SPEN, Colorado - You don't have to pack your bags quite yet, but passenger travel to the Moon is on the flight manifest of a space tourist company.The price per seat will slap your wallet or purse for a swift $100 million - but you'll have to get in line as the first voyage is already booked.
Space Adventures, headquartered in Vienna, Virginia, is in negotiations with the customers who will fly the first private expedition to circumnavigate the Moon.
"I hope to have those contracts signed by the end of the year," said Eric Anderson, Space Adventures' president and CEO.
Anderson outlined the future for his space travel firm during Flight School, a workshop for commercial space and private aviation ventures, held here June 20-22 at the Aspen Institute.
Lunar leap: free-return
A Space Adventures team has blueprinted a circumlunar mission using a unique blend of existing and flight-tested Russian technology. At the heart of the lunar leap is Russia's venerable Soyuz spacecraft. A pilot and two passengers would depart Earth in their Soyuz, linking up in orbit with an unpiloted kick stage for a boost outward to the Moon.
"The Soyuz was originally designed as a circumlunar spacecraft. It hasn't flown with people around the Moon, of course. But the Soyuz would fly a free-return trajectory - a boomerang course - around the Moon. So there's not a lot that needs to be done to the Soyuz to accommodate for that...it could probably fly around the Moon right now," Anderson told SPACE.com. "There will be some upgrades to the communications systems...and we would make the window bigger too."
Anderson said that the Soyuz pilot and two passengers would not go into lunar orbit. "That comes later," he added, as a follow-on public space travel trek.
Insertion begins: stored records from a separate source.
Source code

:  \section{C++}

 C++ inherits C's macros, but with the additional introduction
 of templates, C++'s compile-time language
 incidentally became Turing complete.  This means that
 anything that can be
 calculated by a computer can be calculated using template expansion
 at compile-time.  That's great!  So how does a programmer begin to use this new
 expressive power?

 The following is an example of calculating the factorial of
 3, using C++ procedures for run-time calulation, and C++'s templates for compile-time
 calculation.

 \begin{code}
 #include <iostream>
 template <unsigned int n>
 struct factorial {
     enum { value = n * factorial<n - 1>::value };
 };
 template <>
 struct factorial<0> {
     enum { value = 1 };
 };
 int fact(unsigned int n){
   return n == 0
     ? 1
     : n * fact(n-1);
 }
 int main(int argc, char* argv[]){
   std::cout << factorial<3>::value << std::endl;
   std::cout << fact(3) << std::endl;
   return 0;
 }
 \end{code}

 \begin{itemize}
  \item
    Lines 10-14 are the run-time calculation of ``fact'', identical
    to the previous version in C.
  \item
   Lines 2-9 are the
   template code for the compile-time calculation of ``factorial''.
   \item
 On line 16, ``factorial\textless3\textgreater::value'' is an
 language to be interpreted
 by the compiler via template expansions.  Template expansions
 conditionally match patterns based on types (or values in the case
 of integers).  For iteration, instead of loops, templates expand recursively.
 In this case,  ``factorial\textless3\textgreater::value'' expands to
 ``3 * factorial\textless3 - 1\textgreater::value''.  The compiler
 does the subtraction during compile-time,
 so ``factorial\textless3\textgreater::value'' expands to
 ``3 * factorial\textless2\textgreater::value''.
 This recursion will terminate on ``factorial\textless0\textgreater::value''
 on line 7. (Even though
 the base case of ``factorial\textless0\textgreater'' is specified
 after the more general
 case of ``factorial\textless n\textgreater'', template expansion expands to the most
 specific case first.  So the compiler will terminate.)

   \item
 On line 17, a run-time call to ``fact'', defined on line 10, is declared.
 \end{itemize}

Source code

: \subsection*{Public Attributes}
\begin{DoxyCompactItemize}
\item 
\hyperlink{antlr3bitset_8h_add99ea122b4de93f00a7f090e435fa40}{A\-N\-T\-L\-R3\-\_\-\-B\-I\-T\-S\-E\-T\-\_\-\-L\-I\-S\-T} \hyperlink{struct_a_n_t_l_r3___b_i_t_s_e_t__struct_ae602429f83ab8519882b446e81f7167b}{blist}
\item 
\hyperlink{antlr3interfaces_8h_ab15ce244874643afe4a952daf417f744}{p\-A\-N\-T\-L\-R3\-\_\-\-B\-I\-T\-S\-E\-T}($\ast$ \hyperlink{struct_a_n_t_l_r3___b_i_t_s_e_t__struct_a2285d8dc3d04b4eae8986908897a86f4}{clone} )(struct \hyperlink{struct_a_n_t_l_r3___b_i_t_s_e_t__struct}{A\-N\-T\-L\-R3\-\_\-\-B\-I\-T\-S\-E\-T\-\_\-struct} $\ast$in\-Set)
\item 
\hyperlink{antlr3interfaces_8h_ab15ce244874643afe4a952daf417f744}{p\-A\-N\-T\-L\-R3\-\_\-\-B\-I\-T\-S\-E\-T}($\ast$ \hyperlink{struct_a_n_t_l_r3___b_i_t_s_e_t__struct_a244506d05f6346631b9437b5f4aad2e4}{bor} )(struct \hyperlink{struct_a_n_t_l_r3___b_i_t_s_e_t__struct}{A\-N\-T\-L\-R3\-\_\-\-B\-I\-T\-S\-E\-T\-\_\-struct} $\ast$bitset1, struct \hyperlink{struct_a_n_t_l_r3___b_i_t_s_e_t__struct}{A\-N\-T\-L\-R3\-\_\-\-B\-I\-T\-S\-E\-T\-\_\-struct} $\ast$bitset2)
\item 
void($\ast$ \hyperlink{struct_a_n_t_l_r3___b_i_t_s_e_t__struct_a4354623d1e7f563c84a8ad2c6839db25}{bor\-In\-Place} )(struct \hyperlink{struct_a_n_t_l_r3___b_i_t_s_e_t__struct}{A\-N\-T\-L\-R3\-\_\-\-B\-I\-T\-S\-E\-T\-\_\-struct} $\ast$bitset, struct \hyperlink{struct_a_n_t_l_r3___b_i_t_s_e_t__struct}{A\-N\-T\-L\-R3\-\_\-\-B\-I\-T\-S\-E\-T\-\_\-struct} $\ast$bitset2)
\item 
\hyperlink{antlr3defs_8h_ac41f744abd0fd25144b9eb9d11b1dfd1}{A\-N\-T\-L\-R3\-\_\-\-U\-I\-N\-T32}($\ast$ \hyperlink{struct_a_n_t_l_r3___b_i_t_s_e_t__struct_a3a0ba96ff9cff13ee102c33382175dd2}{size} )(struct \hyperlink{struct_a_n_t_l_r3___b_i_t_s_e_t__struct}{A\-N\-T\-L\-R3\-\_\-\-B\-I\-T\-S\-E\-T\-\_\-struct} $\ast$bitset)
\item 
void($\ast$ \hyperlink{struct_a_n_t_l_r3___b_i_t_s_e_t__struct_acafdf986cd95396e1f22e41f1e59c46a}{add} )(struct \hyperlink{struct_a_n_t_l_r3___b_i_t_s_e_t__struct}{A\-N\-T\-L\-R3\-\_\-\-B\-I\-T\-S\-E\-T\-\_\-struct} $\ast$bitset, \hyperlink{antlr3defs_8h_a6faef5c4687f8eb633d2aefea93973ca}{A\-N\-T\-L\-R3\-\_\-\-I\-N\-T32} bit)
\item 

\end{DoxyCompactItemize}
A practice run of mission hardware in unpiloted mode is likely, Anderson continued, "so we would test it all out, even though we think we could do it [the expedition] without a test flight."
The two-passenger, $100 million per couch flight adds up to a $200 million mission.
"I personally think that it's the biggest thing in private spaceflight. It would change the way the whole world thinks about private spaceflight. It is definitely doable for under the $200 million price tag," Anderson explained, thereby signaling a radical reduction in cost of any past piloted lunar flight.